[GOAL OF THE EXERCISE]
In the data that follows, every line containing the word "设计资源" should be returned.

DATA FOR REVIEW Block Start

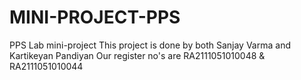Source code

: # MINI-PROJECT-PPS
PPS Lab mini-project This project is done by both Sanjay Varma and Kartikeyan Pandiyan Our register no's are RA2111051010048 & RA2111051010044
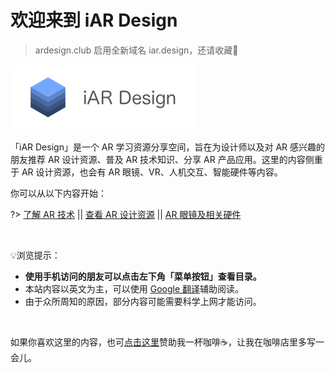 # 欢迎来到 iAR Design

>ardesign.club 启用全新域名 iar.design，还请收藏🥳

![](assets/branding_iar.png)

「iAR Design」是一个 AR 学习资源分享空间，旨在为设计师以及对 AR 感兴趣的朋友推荐 AR 设计资源、普及 AR 技术知识、分享 AR 产品应用。这里的内容侧重于 AR 设计资源，也会有 AR 眼镜、VR、人机交互、智能硬件等内容。

你可以从以下内容开始：

?> [了解 AR 技术](/intro-ar)  ||  [查看 AR 设计资源](/resources)  || [AR 眼镜及相关硬件](/devices)

<br>

💡浏览提示：
- **使用手机访问的朋友可以点击左下角「菜单按钮」查看目录。**
- 本站内容以英文为主，可以使用 [Google 翻译](https://translate.google.com/)辅助阅读。
- 由于众所周知的原因，部分内容可能需要科学上网才能访问。

<br>

如果你喜欢这里的内容，也可[点击这里](/donate)赞助我一杯咖啡☕️，让我在咖啡店里多写一会儿。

DATA FOR REVIEW Block End

[PROBLEM SOLUTION]
「iAR Design」是一个 AR 学习资源分享空间，旨在为设计师以及对 AR 感兴趣的朋友推荐 AR 设计资源、普及 AR 技术知识、分享 AR 产品应用。这里的内容侧重于 AR 设计资源，也会有 AR 眼镜、VR、人机交互、智能硬件等内容。
?> [了解 AR 技术](/intro-ar)  ||  [查看 AR 设计资源](/resources)  || [AR 眼镜及相关硬件](/devices)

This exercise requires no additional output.